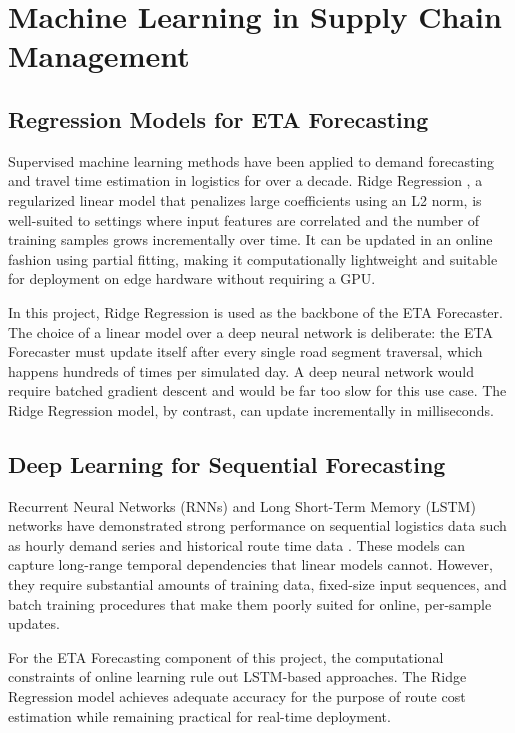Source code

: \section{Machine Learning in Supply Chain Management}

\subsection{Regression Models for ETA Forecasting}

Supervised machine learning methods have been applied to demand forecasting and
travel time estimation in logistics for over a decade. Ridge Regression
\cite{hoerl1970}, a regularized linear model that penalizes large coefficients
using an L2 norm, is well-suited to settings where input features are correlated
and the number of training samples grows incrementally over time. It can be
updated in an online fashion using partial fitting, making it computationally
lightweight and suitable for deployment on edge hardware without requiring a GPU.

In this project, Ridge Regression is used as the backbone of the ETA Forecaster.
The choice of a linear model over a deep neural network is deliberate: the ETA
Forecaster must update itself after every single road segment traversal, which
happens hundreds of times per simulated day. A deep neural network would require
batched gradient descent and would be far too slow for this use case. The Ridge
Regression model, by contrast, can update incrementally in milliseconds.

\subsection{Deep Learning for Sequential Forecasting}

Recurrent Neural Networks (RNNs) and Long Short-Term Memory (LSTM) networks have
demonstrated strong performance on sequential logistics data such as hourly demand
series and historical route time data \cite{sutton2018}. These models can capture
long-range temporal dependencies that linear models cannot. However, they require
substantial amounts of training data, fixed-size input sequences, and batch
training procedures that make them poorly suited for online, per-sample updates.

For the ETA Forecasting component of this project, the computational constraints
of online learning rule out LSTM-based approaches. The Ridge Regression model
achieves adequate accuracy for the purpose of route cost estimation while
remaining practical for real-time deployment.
--
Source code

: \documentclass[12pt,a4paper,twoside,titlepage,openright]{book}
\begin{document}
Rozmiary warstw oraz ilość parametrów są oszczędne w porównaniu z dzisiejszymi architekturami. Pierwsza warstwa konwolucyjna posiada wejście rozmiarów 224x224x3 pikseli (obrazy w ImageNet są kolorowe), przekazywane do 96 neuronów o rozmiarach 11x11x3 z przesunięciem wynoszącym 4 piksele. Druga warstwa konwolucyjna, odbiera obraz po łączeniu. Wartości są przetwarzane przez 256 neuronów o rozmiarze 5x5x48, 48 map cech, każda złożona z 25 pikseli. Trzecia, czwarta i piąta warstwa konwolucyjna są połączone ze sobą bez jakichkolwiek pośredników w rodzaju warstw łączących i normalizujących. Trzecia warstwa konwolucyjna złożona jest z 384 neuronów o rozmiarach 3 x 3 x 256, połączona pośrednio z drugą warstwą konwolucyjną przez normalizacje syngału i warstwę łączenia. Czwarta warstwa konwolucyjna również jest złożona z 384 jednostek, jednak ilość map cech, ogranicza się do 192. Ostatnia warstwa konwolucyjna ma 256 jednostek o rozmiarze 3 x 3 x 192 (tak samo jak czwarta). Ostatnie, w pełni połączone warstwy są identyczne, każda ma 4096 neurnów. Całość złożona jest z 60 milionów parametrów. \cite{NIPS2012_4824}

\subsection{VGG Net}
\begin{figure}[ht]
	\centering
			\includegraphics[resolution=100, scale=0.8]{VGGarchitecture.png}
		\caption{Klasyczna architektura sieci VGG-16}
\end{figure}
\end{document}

### Task goal
Give the number of lines in the material above that include the string "would", with no further text.

### Expected answer
2